Avatares del debido proceso

Avatares del debido proceso

EDUARDO JORGE PRATS
La República Dominicana dio un salto dialéctico al aprobar y poner en vigor el Código Procesal Penal que derogó el anacrónico Código de Procedimiento Criminal. Tras toda una vida republicana caracterizada por un desfase entre el modelo acusatorio y garantista plasmado en la Constitución de 1844 y el modelo inquisitorio y autoritario de la legislación procesal adjetiva, los dominicanos decidimos hacer realidad uno de los más viejos ideales del Estado de Derecho: la existencia de una justicia pen al pública, imparcial, oral, contradictoria, rápida y basada en la presunción de inocencia.

El impacto de la zznueva legislación no tardó en hacerse sentir. La rapidez de los procesos, el rediseño de las salas de audiencia que eliminó el infame “banquillo de los acusados” y equiparó arquitectónicamente a las partes en el proceso, y el control judicial de las medidas de coerción sobre los imputados son todas consecuencias positivas del nuevo régimen procesal penal. Sin embargo, el influjo de una perniciosa cultura jurídica inquisitorial y ritual y la resistencia de los poderes a la nueva legislación han condicionado la vigencia efectiva de muchas de las disposiciones del Código Procesal Penal.
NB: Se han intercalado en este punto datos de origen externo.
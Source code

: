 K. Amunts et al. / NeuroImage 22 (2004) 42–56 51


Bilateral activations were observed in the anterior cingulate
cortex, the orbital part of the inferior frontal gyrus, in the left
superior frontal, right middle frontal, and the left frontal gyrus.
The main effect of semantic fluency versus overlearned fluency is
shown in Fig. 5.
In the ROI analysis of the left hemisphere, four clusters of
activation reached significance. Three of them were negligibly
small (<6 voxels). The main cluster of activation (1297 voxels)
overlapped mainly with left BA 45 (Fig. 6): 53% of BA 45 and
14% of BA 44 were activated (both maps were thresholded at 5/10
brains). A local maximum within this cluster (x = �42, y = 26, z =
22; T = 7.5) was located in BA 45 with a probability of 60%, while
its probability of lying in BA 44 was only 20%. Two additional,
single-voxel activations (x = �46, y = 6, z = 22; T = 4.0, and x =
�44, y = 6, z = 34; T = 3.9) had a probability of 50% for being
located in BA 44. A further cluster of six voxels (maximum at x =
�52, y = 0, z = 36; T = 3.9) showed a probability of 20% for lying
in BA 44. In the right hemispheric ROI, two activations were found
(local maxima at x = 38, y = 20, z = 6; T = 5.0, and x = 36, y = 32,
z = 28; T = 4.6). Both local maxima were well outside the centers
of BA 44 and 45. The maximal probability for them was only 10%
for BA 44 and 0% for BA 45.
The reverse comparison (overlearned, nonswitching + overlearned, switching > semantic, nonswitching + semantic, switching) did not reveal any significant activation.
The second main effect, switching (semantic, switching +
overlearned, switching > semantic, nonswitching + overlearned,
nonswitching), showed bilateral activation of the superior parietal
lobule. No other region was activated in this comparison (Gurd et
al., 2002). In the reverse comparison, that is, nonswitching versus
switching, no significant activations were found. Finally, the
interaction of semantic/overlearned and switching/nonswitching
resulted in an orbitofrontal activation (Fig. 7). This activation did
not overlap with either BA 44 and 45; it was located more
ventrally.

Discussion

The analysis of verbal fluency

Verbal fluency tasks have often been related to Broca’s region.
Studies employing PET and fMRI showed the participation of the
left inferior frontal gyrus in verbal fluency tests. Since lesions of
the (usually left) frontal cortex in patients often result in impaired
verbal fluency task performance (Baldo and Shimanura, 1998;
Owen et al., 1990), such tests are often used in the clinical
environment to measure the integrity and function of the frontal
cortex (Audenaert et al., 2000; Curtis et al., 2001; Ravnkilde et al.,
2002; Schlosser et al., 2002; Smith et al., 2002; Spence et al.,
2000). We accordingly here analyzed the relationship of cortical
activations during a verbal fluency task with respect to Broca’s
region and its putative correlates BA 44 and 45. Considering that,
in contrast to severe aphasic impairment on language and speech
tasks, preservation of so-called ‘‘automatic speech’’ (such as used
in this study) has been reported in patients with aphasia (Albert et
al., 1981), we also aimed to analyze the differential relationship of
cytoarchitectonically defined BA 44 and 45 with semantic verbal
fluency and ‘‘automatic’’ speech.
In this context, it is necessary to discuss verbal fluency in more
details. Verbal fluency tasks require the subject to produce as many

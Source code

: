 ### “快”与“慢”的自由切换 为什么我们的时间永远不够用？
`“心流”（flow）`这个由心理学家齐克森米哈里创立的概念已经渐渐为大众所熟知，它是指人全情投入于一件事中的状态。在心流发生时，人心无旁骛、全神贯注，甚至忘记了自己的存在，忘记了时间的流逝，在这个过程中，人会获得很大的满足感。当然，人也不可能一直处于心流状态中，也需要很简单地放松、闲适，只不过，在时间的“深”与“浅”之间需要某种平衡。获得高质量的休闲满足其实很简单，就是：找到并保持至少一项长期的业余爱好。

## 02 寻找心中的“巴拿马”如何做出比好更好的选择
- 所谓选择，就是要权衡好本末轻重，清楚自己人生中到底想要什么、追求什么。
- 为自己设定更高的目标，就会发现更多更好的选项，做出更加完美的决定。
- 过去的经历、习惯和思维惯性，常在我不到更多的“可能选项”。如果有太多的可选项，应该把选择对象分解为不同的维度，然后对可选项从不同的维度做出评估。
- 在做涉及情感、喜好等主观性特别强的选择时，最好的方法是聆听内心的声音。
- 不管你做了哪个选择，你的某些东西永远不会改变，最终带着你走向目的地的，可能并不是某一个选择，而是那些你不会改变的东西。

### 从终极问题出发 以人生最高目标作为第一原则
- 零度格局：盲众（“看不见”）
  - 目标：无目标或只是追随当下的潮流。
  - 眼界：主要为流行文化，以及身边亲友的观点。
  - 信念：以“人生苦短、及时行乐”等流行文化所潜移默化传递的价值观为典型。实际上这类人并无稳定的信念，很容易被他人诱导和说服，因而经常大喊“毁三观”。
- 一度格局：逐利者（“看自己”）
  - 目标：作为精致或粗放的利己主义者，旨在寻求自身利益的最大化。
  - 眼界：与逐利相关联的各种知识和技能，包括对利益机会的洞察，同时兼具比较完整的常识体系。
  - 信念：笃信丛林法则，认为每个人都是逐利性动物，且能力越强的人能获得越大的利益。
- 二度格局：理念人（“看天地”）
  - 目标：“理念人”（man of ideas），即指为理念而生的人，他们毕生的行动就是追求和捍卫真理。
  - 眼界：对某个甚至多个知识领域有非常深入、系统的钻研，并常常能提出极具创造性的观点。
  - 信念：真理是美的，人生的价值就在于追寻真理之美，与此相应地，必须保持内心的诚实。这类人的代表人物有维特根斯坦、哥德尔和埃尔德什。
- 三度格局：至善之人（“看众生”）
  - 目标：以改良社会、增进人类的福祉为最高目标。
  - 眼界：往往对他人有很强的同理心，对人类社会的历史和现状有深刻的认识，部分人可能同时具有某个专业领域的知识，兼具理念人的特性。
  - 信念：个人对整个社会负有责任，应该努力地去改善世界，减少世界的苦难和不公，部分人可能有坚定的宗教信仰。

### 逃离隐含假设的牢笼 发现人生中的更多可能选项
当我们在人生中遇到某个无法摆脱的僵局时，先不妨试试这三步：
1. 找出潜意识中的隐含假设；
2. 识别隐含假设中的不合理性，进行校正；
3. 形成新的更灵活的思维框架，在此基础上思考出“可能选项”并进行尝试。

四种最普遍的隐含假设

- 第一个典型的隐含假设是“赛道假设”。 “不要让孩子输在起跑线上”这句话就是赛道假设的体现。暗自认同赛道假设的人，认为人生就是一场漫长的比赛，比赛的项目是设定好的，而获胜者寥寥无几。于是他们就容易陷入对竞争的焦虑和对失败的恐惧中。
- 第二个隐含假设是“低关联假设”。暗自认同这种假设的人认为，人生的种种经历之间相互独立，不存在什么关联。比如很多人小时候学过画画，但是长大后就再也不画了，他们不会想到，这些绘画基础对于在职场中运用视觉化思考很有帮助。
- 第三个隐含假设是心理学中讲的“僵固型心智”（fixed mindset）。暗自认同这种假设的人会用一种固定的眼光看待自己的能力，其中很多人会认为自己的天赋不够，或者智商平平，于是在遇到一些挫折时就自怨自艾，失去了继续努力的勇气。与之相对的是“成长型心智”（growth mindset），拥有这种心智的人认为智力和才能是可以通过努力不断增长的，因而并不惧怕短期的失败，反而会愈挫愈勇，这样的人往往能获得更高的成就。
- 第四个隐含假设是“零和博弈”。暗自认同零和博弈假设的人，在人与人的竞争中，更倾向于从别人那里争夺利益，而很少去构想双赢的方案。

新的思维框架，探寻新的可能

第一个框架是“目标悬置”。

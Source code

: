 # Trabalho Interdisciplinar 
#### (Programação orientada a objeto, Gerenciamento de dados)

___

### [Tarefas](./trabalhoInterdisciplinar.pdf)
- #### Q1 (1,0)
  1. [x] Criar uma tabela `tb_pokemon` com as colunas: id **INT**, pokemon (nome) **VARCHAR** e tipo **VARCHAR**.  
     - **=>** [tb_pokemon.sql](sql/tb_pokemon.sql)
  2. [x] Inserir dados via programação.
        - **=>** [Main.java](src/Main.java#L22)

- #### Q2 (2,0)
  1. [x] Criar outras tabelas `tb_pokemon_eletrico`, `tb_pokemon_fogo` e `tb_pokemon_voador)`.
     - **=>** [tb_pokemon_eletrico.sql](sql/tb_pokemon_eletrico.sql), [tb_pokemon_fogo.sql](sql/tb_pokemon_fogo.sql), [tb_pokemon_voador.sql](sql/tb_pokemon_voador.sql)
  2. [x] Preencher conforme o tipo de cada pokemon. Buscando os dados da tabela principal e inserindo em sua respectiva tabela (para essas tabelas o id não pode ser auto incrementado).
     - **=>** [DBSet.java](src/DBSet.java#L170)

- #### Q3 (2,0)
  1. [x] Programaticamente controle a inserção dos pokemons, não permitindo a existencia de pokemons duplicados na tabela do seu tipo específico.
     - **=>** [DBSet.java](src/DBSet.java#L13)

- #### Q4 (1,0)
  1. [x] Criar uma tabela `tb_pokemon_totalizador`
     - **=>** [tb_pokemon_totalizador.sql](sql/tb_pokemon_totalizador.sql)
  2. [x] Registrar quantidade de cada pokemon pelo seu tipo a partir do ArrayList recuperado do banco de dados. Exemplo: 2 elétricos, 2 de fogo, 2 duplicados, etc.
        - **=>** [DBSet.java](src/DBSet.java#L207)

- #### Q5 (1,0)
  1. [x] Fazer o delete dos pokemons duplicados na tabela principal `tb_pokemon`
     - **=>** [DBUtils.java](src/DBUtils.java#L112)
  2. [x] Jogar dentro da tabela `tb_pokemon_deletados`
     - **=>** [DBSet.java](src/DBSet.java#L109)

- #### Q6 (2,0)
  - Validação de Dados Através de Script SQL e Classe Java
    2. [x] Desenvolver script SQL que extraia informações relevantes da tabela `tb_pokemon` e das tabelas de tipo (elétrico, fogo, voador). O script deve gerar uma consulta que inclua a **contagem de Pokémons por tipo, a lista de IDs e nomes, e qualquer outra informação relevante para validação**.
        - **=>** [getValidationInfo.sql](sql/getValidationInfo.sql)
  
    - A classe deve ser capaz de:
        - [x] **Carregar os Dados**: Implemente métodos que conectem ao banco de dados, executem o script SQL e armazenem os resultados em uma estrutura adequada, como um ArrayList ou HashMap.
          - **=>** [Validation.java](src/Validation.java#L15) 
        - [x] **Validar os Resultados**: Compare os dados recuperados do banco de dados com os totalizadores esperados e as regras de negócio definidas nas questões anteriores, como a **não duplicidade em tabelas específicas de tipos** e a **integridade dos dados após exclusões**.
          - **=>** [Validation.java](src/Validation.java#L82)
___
Para muestra bastan algunos botones. Comenzando por la imposición de las medidas de coerción. Ya sabemos que el Código no solo ha sometido a control judicial la imposición de las mismas sino que ha consagrado todo un menú de opciones de coerción que van desde la presentación de garantías económicas y la obligación de presentarse a juez periódicamente hasta la prisión preventiva. Sin embargo, lo que vemos en la práctica judicial que sufrimos todos los días es que tanto el Ministerio Público como los jueces solo saben solicitar y establecer la prisión preventiva como medida de coerción. Peor aun, a pesar de que el Código es claro en cuanto a que tales medidas solo proceden si y solo si existen elementos de pruebas suficientes, hay peligro de fuga y la infracción está reprimida con pena privativa de libertad, los jueces acostumbran a despacharse con resoluciones que imponen medidas de coerción, sin estar reunidas todas y cada una de estas circunstancias o no estar configuradas conforme la descripción que el propio Código ofrece.

Otro ejemplo de desnaturalización de los preceptos del Código Procesal Penal lo ofrece la disposición que ordena que las personas arrestadas deben ser llevadas en un plazo de 24 horas ante un juez para que ordene la prisión o la puesta en libertad. Jueces y fiscales se han puesto de acuerdo para considerar que este plazo legal es violatorio del plazo de las 48 horas establecido por el Artículo 8, numeral 2, de la Constitución. Con esta interpretación medalaganaria y autoritaria, estos operadores del sistema judicial pasan por alto adrede que los derechos fundamentales, en este caso la libertad física, deben ser interpretados a favor de la persona (in dubio pro homine) y a favor de la libertad (in dubio pro libertate), como bien ha establecido la jurisprudencia internacional de los derechos humanos. Sobra indicar que esta jurisprudencia, como bien ha establecido la Suprema Corte de Justicia en su Resolución 1820-2003 –despectiva y peyorativamente bautizada por los jueces y fiscales trujillistas como el Poema 20, en alusión a que esta resolución es tan solo poesía, como los “20 poemas de amor y una canción desesperada”, de Pablo Neruda– es vinculante para la República Dominicana.

Estos ejemplos evidencian que la cultura procesal inquisitorial está erosionando, en las propias narices de la Suprema Corte de Justicia y de la sociedad civil que ha impulsado la reforma procesal penal, los precarios logros que para la libertad, el debido proceso y el Estado de Derecho conquistó el Código Procesal Penal. Si no se produce una reacción jurisprudencial rápida frente a esta lamentable evolución, en pocos años estaremos en iguales o peores condiciones que cuando intervino la reforma. Porque, como bien lo saben los abogados de todos los tiempos, una norma jurídica perfectamente válida es irrelevante cuando no es socialmente efectiva. Y aquí, como en muchas áreas de nuestro Derecho, el ser está eliminando el deber ser al extremo de que ya comienza a exigirse no lo que es debido sino lo que fácticamente imponen los poderes penales salvajes.